In higher income countries large scale efforts to improve care may be driven by a political agenda, in response to poor performance assessed by government or other payers, or user dissatisfaction. In some cases, they may be driven directly by powerful professional groups. Government initiatives in HIC may attract significant direct financing and leverage considerable indirect support offered by existing infrastructure or organisational arrangements (e.g. by using established performance measurement systems or co-opting local quality improvement teams). There are few such resources in LMIC generally or in Kenya specifically so our change strategy must be tailored to the resources available and the position within the system of those aiming to intervene.
Our proposed change efforts, however, do not start from a blank slate. All health systems have a history that defines them as starting contexts and this introduces elements of path dependency. We had already established a clinical information network that focused on paediatricians, use of common data and adoption of guidelines on paediatric hospital wards 50. This Clinical Information Network included stakeholders from the research community, the paediatric professional association, hospitals’ paediatric teams and the government. Extending this to tackle improvements in NBU care seemed an obvious starting point and gives us an awareness of the resources we might directly mobilise to support change. At the same time, we must constantly consider our position as a research team with no formal role or authority in planning, managing, providing or governing health care delivery. In these regards, our position is perhaps similar to that of many non-governmental partners supporting LMIC health systems. Key to this, and building on the insights outlined earlier this meant: i) defining a clear neonatal clinical focus and desired outcomes, ii) defining the boundaries of the system we aim to influence by focusing on general hospital NBU, and iii) using our knowledge to identify issues we feel are within our power to influence as an embedded research team. In continuously returning to the bodies of theory outlined above we also tried to maintain a focus on the mechanisms through which intervention components might work, their potential interactions, and the outcomes that might be achieved ( Figure 3).

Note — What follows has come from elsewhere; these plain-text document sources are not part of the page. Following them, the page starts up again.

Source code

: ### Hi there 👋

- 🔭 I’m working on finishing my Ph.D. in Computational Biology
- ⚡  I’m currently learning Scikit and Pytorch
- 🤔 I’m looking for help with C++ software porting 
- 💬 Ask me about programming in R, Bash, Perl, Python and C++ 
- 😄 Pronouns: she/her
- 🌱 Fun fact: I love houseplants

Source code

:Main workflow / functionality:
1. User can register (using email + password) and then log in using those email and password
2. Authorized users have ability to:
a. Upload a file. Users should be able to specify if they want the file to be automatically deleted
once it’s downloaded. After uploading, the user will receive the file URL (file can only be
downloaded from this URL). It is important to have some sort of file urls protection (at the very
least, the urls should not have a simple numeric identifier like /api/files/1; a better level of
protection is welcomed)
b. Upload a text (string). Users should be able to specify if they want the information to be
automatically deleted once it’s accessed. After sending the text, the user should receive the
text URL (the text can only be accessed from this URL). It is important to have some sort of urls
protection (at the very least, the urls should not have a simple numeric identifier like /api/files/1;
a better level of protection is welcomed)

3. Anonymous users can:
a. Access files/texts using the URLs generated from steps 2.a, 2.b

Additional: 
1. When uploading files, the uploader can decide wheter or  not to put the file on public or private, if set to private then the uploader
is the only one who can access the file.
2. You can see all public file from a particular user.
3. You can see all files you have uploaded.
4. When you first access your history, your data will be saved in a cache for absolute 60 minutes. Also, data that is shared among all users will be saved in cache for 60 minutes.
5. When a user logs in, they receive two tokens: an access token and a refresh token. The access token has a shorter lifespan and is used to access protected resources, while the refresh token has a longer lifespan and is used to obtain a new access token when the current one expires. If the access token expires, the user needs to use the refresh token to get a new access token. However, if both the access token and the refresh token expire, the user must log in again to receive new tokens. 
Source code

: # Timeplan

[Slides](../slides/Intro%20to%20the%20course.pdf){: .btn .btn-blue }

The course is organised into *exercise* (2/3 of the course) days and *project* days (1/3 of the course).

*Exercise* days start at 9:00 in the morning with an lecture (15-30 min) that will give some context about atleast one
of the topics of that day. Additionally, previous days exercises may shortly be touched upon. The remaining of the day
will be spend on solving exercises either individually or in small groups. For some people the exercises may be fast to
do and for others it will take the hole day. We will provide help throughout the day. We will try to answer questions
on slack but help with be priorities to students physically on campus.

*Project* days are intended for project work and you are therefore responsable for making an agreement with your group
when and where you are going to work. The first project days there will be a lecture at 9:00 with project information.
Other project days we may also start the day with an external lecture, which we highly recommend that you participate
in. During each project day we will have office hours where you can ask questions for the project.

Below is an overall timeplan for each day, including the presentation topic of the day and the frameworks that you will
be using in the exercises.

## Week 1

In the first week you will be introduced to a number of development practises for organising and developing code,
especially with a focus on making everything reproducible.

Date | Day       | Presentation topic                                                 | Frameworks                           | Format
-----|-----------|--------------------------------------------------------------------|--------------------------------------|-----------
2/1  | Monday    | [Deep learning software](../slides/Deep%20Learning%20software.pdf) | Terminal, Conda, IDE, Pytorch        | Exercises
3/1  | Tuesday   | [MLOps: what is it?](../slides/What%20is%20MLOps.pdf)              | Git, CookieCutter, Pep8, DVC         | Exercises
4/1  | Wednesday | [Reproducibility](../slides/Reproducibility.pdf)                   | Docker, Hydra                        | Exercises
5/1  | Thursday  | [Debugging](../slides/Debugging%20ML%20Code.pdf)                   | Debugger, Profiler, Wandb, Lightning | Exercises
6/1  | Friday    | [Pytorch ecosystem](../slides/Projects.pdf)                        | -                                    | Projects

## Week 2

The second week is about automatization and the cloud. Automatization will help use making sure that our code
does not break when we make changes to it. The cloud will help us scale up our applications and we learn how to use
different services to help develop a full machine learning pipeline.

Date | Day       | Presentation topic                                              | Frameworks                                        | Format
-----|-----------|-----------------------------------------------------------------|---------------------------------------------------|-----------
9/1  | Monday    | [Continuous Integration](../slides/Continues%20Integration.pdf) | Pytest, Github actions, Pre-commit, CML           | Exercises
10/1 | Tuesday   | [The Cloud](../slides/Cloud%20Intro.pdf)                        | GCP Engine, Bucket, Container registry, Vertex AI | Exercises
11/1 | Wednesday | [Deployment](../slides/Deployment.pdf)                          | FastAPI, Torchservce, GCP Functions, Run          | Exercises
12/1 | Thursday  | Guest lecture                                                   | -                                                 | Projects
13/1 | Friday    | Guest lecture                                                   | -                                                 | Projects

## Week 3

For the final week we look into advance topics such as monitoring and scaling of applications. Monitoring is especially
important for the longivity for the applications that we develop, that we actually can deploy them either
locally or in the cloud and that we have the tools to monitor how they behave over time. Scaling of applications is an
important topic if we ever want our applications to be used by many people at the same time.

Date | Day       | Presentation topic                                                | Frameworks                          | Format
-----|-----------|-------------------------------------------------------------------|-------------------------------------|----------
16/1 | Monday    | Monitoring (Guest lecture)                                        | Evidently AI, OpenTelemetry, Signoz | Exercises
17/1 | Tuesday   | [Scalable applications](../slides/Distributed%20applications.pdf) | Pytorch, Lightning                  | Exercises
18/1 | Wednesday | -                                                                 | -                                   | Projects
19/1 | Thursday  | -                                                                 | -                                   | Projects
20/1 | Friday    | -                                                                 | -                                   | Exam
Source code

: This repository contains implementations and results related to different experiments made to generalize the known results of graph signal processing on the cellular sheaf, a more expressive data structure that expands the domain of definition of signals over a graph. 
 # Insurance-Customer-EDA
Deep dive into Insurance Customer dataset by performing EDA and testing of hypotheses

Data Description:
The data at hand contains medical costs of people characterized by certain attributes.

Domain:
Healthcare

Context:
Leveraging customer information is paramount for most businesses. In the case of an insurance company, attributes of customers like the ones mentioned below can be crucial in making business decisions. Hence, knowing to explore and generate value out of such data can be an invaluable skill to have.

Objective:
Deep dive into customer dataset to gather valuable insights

Our overall Programme Theory is presented in Figure 4. It draws generally on the theory and contextual influences outlined above but we use the structure of ‘If, then, because’ statements to propose much more specific requirements that should be achieved, assumptions that can then be examined in subsequent research ( Table 1) 97. At its heart is a central Multi-Professional Network. Operationally we aim that this will comprise two to three respected paediatricians (part-time) and a respected senior nurse (full-time) supported by a small team that supports data capture, analysis and timely performance feedback against key measures of the process and outcomes of care for up to 20 hospitals. In each hospital data are captured by abstracting from paper medical records by a single clerical assistant, a process that has previously proven successful 99. Electronic records are not used at scale in the Kenyan public sector 100.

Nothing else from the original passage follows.